Apr  8 13:35:49 caracal07 vdsm[67255]:
   WARN executor state: count=5 workers={<Worker name=qgapoller/2 waiting task#=11 at 0x7ff8085bbe48>,
<Worker name=qgapoller/0 waiting task#=12 at 0x7ff8085bbc88>,
<Worker name=qgapoller/1 waiting task#=11 at 0x7ff8085bbcf8>,
<Worker name=qgapoller/3 running <Task discardable <Operation action=<bound method QemuGuestAgentPoller._poller of <vdsm.virt.qemuguestagent.QemuGuestAgentPoller object at 0x7ff82c047048>> at 0x7ff8085bbc50> timeout=30, duration=30.00 at 0x7ff7e84b4a58> discarded task#=10 at 0x7ff8085bbf28>, <Worker name=qgapoller/4 waiting task#=0 at 0x7ff7e849d1d0>}

Comment 20 Jiri Denemark 2021-04-13 14:42:00 UTC

I can see the corresponding debug logs from libvirt are attached to this bug,
but sadly they are quite sparse. They contain a lot of useless stuff (such as
virObjectRef/Unref), but there's almost nothing from QEMU driver. Only some
events and messages we write to QEMU monitor (but not replies to them).

In the logs I can see libvirt started talking to QEMU monitor

    2021-04-08 10:35:07.072+0000: 66531: debug : qemuDomainObjEnterMonitorInternal:5809 : Entering monitor
        (mon=0x7f224c03e0b0 vm=0x55ee4030dea0 name=CentOS)
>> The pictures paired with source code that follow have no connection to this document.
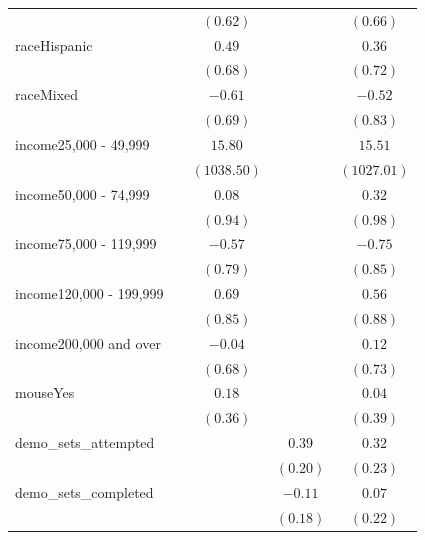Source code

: \documentclass[
  12,
  letterpaper,
  DIV=11,
  numbers=noendperiod]{scrartcl}
\begin{document}
\begin{table}
{\begin{center}
\begin{tabular}{l c c c c}
                        &              & $(0.62)$     &               & $(0.66)$      \\
raceHispanic            &              & $0.49$       &               & $0.36$        \\
                        &              & $(0.68)$     &               & $(0.72)$      \\
raceMixed               &              & $-0.61$      &               & $-0.52$       \\
                        &              & $(0.69)$     &               & $(0.83)$      \\
income25,000 - 49,999   &              & $15.80$      &               & $15.51$       \\
                        &              & $(1038.50)$  &               & $(1027.01)$   \\
income50,000 - 74,999   &              & $0.08$       &               & $0.32$        \\
                        &              & $(0.94)$     &               & $(0.98)$      \\
income75,000 - 119,999  &              & $-0.57$      &               & $-0.75$       \\
                        &              & $(0.79)$     &               & $(0.85)$      \\
income120,000 - 199,999 &              & $0.69$       &               & $0.56$        \\
                        &              & $(0.85)$     &               & $(0.88)$      \\
income200,000 and over  &              & $-0.04$      &               & $0.12$        \\
                        &              & $(0.68)$     &               & $(0.73)$      \\
mouseYes                &              & $0.18$       &               & $0.04$        \\
                        &              & $(0.36)$     &               & $(0.39)$      \\
demo\_sets\_attempted   &              &              & $0.39$        & $0.32$        \\
                        &              &              & $(0.20)$      & $(0.23)$      \\
demo\_sets\_completed   &              &              & $-0.11$       & $0.07$        \\
                        &              &              & $(0.18)$      & $(0.22)$      \\

\end{tabular}
\end{center}}
\end{table}
\end{document}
and initiated migration by sending "migrate" QMP command:

    2021-04-08 10:35:07.078+0000: 67768: info : qemuMonitorIOWrite:437 : QEMU_MONITOR_IO_WRITE: mon=0x7f224c03e0b0
        buf={"execute":"migrate","arguments":{"detach":true,"blk":false,"inc":false,"uri":"fd:migrate"},"id":"libvirt-441"}

As a response to this QEMU apparently sent an initial MIGRATION event as
libvirt processed it in

    2021-04-08 10:35:07.080+0000: 67768: debug : qemuMonitorEmitMigrationStatus:1458 : mon=0x7f224c03e0b0, status=setup

But that's it. The mon=0x7f224c03e0b0 monitor object is not mentioned anywhere
further in the logs and mainly there's no qemuDomainObjExitMonitorInternal
message that would indicate we got a reply from QEMU to the "migrate" command
and processed it. The ExitMonitor call is logged elsewhere so it's not missing
because of bad log filters.

In other words, most likely QEMU got stuck processing the "migrate" command
and never replied back except for the initial MIGRATION/setup event.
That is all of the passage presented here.